Nearly half of millennials prefer bitcoin over stocks and real estate

According to research by The Tokenist.
Faith in large financial institutions has been on the wane for more than a decade. Image: Chris Ratcliffe, Bloomberg

Some 45% of millennials prefer bitcoin over stock, real estate and gold according to new research by The Tokenist.

With this has come declining faith in large financial institutions, which has been on the wane for more than a decade.

The survey of 4 852 participants in 17 countries finds increased knowledge and growing confidence in bitcoin among all age and gender groups.

Some of the findings are surprising: 47% of respondents trust bitcoin over big banks, an increase of 29% in the past three years.

This trend appears to have been accelerated by the Covid-19 crisis. “With confidence in traditional investment instruments decreasing, bitcoin stands poised to offer investors an alternative, long-term store of value,” says The Tokenist.

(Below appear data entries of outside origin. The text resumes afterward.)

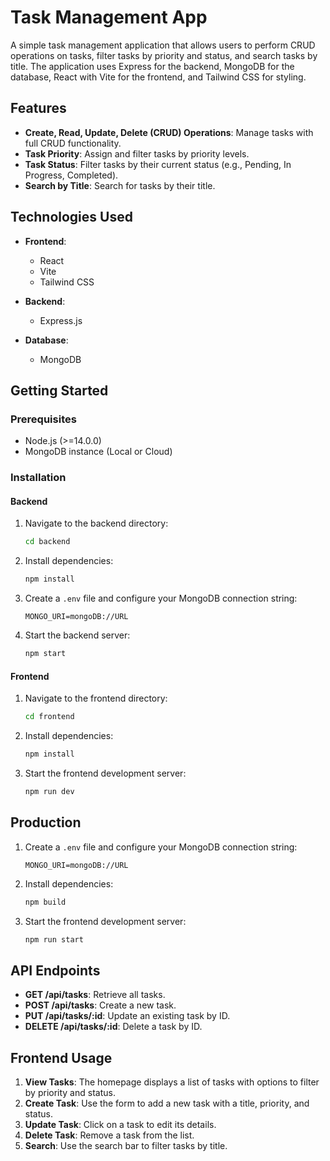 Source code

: # Task Management App

A simple task management application that allows users to perform CRUD operations on tasks, filter tasks by priority and status, and search tasks by title. The application uses Express for the backend, MongoDB for the database, React with Vite for the frontend, and Tailwind CSS for styling.

## Features

- **Create, Read, Update, Delete (CRUD) Operations**: Manage tasks with full CRUD functionality.
- **Task Priority**: Assign and filter tasks by priority levels.
- **Task Status**: Filter tasks by their current status (e.g., Pending, In Progress, Completed).
- **Search by Title**: Search for tasks by their title.

## Technologies Used

- **Frontend**:
    - React
    - Vite
    - Tailwind CSS

- **Backend**:
    - Express.js

- **Database**:
    - MongoDB

## Getting Started

### Prerequisites

- Node.js (>=14.0.0)
- MongoDB instance (Local or Cloud)

### Installation

#### Backend

1. Navigate to the backend directory:
    ```bash
    cd backend
    ```

2. Install dependencies:
    ```bash
    npm install
    ```

3. Create a `.env` file and configure your MongoDB connection string:
    ```env
    MONGO_URI=mongoDB://URL
    ```

4. Start the backend server:
    ```bash
    npm start
    ```

#### Frontend

1. Navigate to the frontend directory:
    ```bash
    cd frontend
    ```

2. Install dependencies:
    ```bash
    npm install
    ```

3. Start the frontend development server:
    ```bash
    npm run dev
    ```

## Production

1. Create a `.env` file and configure your MongoDB connection string:
    ```env
    MONGO_URI=mongoDB://URL
    ```

2. Install dependencies:
    ```bash
    npm build
    ```

3. Start the frontend development server:
    ```bash
    npm run start
    ```

## API Endpoints

- **GET /api/tasks**: Retrieve all tasks.
- **POST /api/tasks**: Create a new task.
- **PUT /api/tasks/:id**: Update an existing task by ID.
- **DELETE /api/tasks/:id**: Delete a task by ID.

## Frontend Usage

1. **View Tasks**: The homepage displays a list of tasks with options to filter by priority and status.
2. **Create Task**: Use the form to add a new task with a title, priority, and status.
3. **Update Task**: Click on a task to edit its details.
4. **Delete Task**: Remove a task from the list.
5. **Search**: Use the search bar to filter tasks by title.

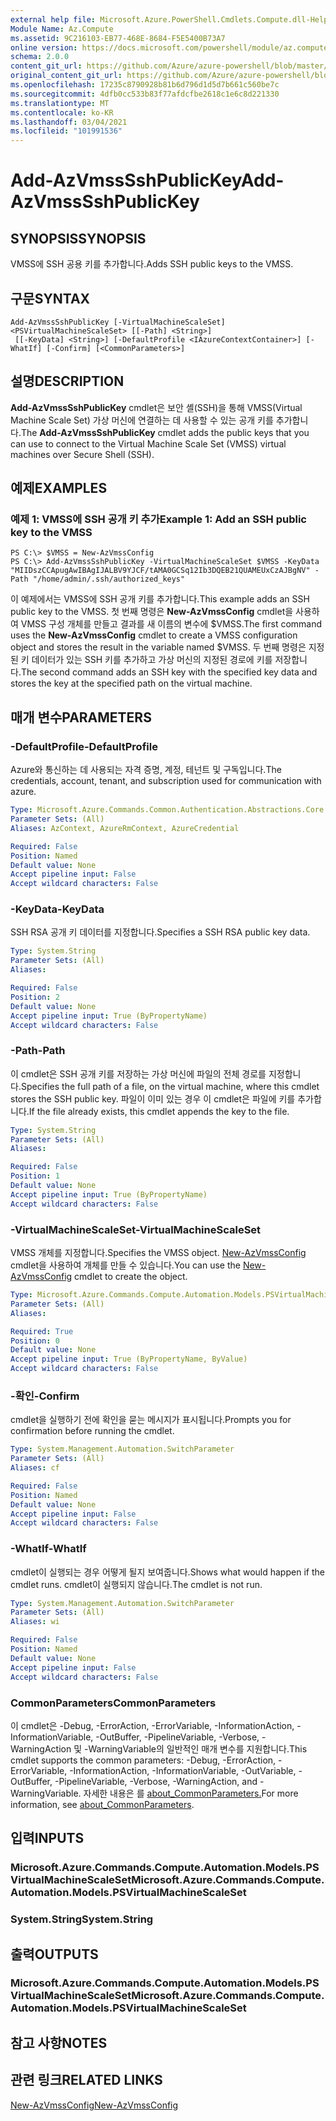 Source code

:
 ```yaml
---
external help file: Microsoft.Azure.PowerShell.Cmdlets.Compute.dll-Help.xml
Module Name: Az.Compute
ms.assetid: 9C216103-EB77-468E-8684-F5E5400B73A7
online version: https://docs.microsoft.com/powershell/module/az.compute/add-azvmsssshpublickey
schema: 2.0.0
content_git_url: https://github.com/Azure/azure-powershell/blob/master/src/Compute/Compute/help/Add-AzVmssSshPublicKey.md
original_content_git_url: https://github.com/Azure/azure-powershell/blob/master/src/Compute/Compute/help/Add-AzVmssSshPublicKey.md
ms.openlocfilehash: 17235c8790928b81b6d796d1d5d7b661c560be7c
ms.sourcegitcommit: 4dfb0cc533b83f77afdcfbe2618c1e6c8d221330
ms.translationtype: MT
ms.contentlocale: ko-KR
ms.lasthandoff: 03/04/2021
ms.locfileid: "101991536"
---
```

# <span data-ttu-id="42321-101">Add-AzVmssSshPublicKey</span><span class="sxs-lookup"><span data-stu-id="42321-101">Add-AzVmssSshPublicKey</span></span>

## <span data-ttu-id="42321-102">SYNOPSIS</span><span class="sxs-lookup"><span data-stu-id="42321-102">SYNOPSIS</span></span>
<span data-ttu-id="42321-103">VMSS에 SSH 공용 키를 추가합니다.</span><span class="sxs-lookup"><span data-stu-id="42321-103">Adds SSH public keys to the VMSS.</span></span>

## <span data-ttu-id="42321-104">구문</span><span class="sxs-lookup"><span data-stu-id="42321-104">SYNTAX</span></span>

```
Add-AzVmssSshPublicKey [-VirtualMachineScaleSet] <PSVirtualMachineScaleSet> [[-Path] <String>]
 [[-KeyData] <String>] [-DefaultProfile <IAzureContextContainer>] [-WhatIf] [-Confirm] [<CommonParameters>]
```

## <span data-ttu-id="42321-105">설명</span><span class="sxs-lookup"><span data-stu-id="42321-105">DESCRIPTION</span></span>
<span data-ttu-id="42321-106">**Add-AzVmssSshPublicKey** cmdlet은 보안 셸(SSH)을 통해 VMSS(Virtual Machine Scale Set) 가상 머신에 연결하는 데 사용할 수 있는 공개 키를 추가합니다.</span><span class="sxs-lookup"><span data-stu-id="42321-106">The **Add-AzVmssSshPublicKey** cmdlet adds the public keys that you can use to connect to the Virtual Machine Scale Set (VMSS) virtual machines over Secure Shell (SSH).</span></span>

## <span data-ttu-id="42321-107">예제</span><span class="sxs-lookup"><span data-stu-id="42321-107">EXAMPLES</span></span>

### <span data-ttu-id="42321-108">예제 1: VMSS에 SSH 공개 키 추가</span><span class="sxs-lookup"><span data-stu-id="42321-108">Example 1: Add an SSH public key to the VMSS</span></span>
```
PS C:\> $VMSS = New-AzVmssConfig
PS C:\> Add-AzVmssSshPublicKey -VirtualMachineScaleSet $VMSS -KeyData "MIIDszCCApugAwIBAgIJALBV9YJCF/tAMA0GCSq12Ib3DQEB21QUAMEUxCzAJBgNV" -Path "/home/admin/.ssh/authorized_keys"
```

<span data-ttu-id="42321-109">이 예제에서는 VMSS에 SSH 공개 키를 추가합니다.</span><span class="sxs-lookup"><span data-stu-id="42321-109">This example adds an SSH public key to the VMSS.</span></span>
<span data-ttu-id="42321-110">첫 번째 명령은 **New-AzVmssConfig** cmdlet을 사용하여 VMSS 구성 개체를 만들고 결과를 새 이름의 변수에 $VMSS.</span><span class="sxs-lookup"><span data-stu-id="42321-110">The first command uses the **New-AzVmssConfig** cmdlet to create a VMSS configuration object and stores the result in the variable named $VMSS.</span></span>
<span data-ttu-id="42321-111">두 번째 명령은 지정된 키 데이터가 있는 SSH 키를 추가하고 가상 머신의 지정된 경로에 키를 저장합니다.</span><span class="sxs-lookup"><span data-stu-id="42321-111">The second command adds an SSH key with the specified key data and stores the key at the specified path on the virtual machine.</span></span>

## <span data-ttu-id="42321-112">매개 변수</span><span class="sxs-lookup"><span data-stu-id="42321-112">PARAMETERS</span></span>

### <span data-ttu-id="42321-113">-DefaultProfile</span><span class="sxs-lookup"><span data-stu-id="42321-113">-DefaultProfile</span></span>
<span data-ttu-id="42321-114">Azure와 통신하는 데 사용되는 자격 증명, 계정, 테넌트 및 구독입니다.</span><span class="sxs-lookup"><span data-stu-id="42321-114">The credentials, account, tenant, and subscription used for communication with azure.</span></span>

```yaml
Type: Microsoft.Azure.Commands.Common.Authentication.Abstractions.Core.IAzureContextContainer
Parameter Sets: (All)
Aliases: AzContext, AzureRmContext, AzureCredential

Required: False
Position: Named
Default value: None
Accept pipeline input: False
Accept wildcard characters: False
```

### <span data-ttu-id="42321-115">-KeyData</span><span class="sxs-lookup"><span data-stu-id="42321-115">-KeyData</span></span>
<span data-ttu-id="42321-116">SSH RSA 공개 키 데이터를 지정합니다.</span><span class="sxs-lookup"><span data-stu-id="42321-116">Specifies a SSH RSA public key data.</span></span>

```yaml
Type: System.String
Parameter Sets: (All)
Aliases:

Required: False
Position: 2
Default value: None
Accept pipeline input: True (ByPropertyName)
Accept wildcard characters: False
```

### <span data-ttu-id="42321-117">-Path</span><span class="sxs-lookup"><span data-stu-id="42321-117">-Path</span></span>
<span data-ttu-id="42321-118">이 cmdlet은 SSH 공개 키를 저장하는 가상 머신에 파일의 전체 경로를 지정합니다.</span><span class="sxs-lookup"><span data-stu-id="42321-118">Specifies the full path of a file, on the virtual machine, where this cmdlet stores the SSH public key.</span></span>
<span data-ttu-id="42321-119">파일이 이미 있는 경우 이 cmdlet은 파일에 키를 추가합니다.</span><span class="sxs-lookup"><span data-stu-id="42321-119">If the file already exists, this cmdlet appends the key to the file.</span></span>

```yaml
Type: System.String
Parameter Sets: (All)
Aliases:

Required: False
Position: 1
Default value: None
Accept pipeline input: True (ByPropertyName)
Accept wildcard characters: False
```

### <span data-ttu-id="42321-120">-VirtualMachineScaleSet</span><span class="sxs-lookup"><span data-stu-id="42321-120">-VirtualMachineScaleSet</span></span>
<span data-ttu-id="42321-121">VMSS 개체를 지정합니다.</span><span class="sxs-lookup"><span data-stu-id="42321-121">Specifies the VMSS object.</span></span>
<span data-ttu-id="42321-122">[New-AzVmssConfig](./New-AzVmssConfig.md) cmdlet을 사용하여 개체를 만들 수 있습니다.</span><span class="sxs-lookup"><span data-stu-id="42321-122">You can use the [New-AzVmssConfig](./New-AzVmssConfig.md) cmdlet to create the object.</span></span>

```yaml
Type: Microsoft.Azure.Commands.Compute.Automation.Models.PSVirtualMachineScaleSet
Parameter Sets: (All)
Aliases:

Required: True
Position: 0
Default value: None
Accept pipeline input: True (ByPropertyName, ByValue)
Accept wildcard characters: False
```

### <span data-ttu-id="42321-123">-확인</span><span class="sxs-lookup"><span data-stu-id="42321-123">-Confirm</span></span>
<span data-ttu-id="42321-124">cmdlet을 실행하기 전에 확인을 묻는 메시지가 표시됩니다.</span><span class="sxs-lookup"><span data-stu-id="42321-124">Prompts you for confirmation before running the cmdlet.</span></span>

```yaml
Type: System.Management.Automation.SwitchParameter
Parameter Sets: (All)
Aliases: cf

Required: False
Position: Named
Default value: None
Accept pipeline input: False
Accept wildcard characters: False
```

### <span data-ttu-id="42321-125">-WhatIf</span><span class="sxs-lookup"><span data-stu-id="42321-125">-WhatIf</span></span>
<span data-ttu-id="42321-126">cmdlet이 실행되는 경우 어떻게 될지 보여줍니다.</span><span class="sxs-lookup"><span data-stu-id="42321-126">Shows what would happen if the cmdlet runs.</span></span> <span data-ttu-id="42321-127">cmdlet이 실행되지 않습니다.</span><span class="sxs-lookup"><span data-stu-id="42321-127">The cmdlet is not run.</span></span>

```yaml
Type: System.Management.Automation.SwitchParameter
Parameter Sets: (All)
Aliases: wi

Required: False
Position: Named
Default value: None
Accept pipeline input: False
Accept wildcard characters: False
```

### <span data-ttu-id="42321-128">CommonParameters</span><span class="sxs-lookup"><span data-stu-id="42321-128">CommonParameters</span></span>
<span data-ttu-id="42321-129">이 cmdlet은 -Debug, -ErrorAction, -ErrorVariable, -InformationAction, -InformationVariable, -OutBuffer, -PipelineVariable, -Verbose, -WarningAction 및 -WarningVariable의 일반적인 매개 변수를 지원합니다.</span><span class="sxs-lookup"><span data-stu-id="42321-129">This cmdlet supports the common parameters: -Debug, -ErrorAction, -ErrorVariable, -InformationAction, -InformationVariable, -OutVariable, -OutBuffer, -PipelineVariable, -Verbose, -WarningAction, and -WarningVariable.</span></span> <span data-ttu-id="42321-130">자세한 내용은 를 [about_CommonParameters.](http://go.microsoft.com/fwlink/?LinkID=113216)</span><span class="sxs-lookup"><span data-stu-id="42321-130">For more information, see [about_CommonParameters](http://go.microsoft.com/fwlink/?LinkID=113216).</span></span>

## <span data-ttu-id="42321-131">입력</span><span class="sxs-lookup"><span data-stu-id="42321-131">INPUTS</span></span>

### <span data-ttu-id="42321-132">Microsoft.Azure.Commands.Compute.Automation.Models.PSVirtualMachineScaleSet</span><span class="sxs-lookup"><span data-stu-id="42321-132">Microsoft.Azure.Commands.Compute.Automation.Models.PSVirtualMachineScaleSet</span></span>

### <span data-ttu-id="42321-133">System.String</span><span class="sxs-lookup"><span data-stu-id="42321-133">System.String</span></span>

## <span data-ttu-id="42321-134">출력</span><span class="sxs-lookup"><span data-stu-id="42321-134">OUTPUTS</span></span>

### <span data-ttu-id="42321-135">Microsoft.Azure.Commands.Compute.Automation.Models.PSVirtualMachineScaleSet</span><span class="sxs-lookup"><span data-stu-id="42321-135">Microsoft.Azure.Commands.Compute.Automation.Models.PSVirtualMachineScaleSet</span></span>

## <span data-ttu-id="42321-136">참고 사항</span><span class="sxs-lookup"><span data-stu-id="42321-136">NOTES</span></span>

## <span data-ttu-id="42321-137">관련 링크</span><span class="sxs-lookup"><span data-stu-id="42321-137">RELATED LINKS</span></span>

[<span data-ttu-id="42321-138">New-AzVmssConfig</span><span class="sxs-lookup"><span data-stu-id="42321-138">New-AzVmssConfig</span></span>](./New-AzVmssConfig.md)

Perceptions of bitcoin have changed remarkably in recent years. At various times it’s been referred to as rat poison and a Ponzi scheme, though these perceptions are changing.

Read: Bitcoin is the bubble that keeps on giving

“Bitcoin’s origins can be traced to a small group of technologists who lost faith in the banking system during the last global crisis. In 2009, reckless behaviour by the largest Wall Street banks led to widespread panic, ultimately causing the Great Recession. Many of these banks were bailed out by their respective governments and faced limited repercussions in terms of accountability or liability,” says the survey.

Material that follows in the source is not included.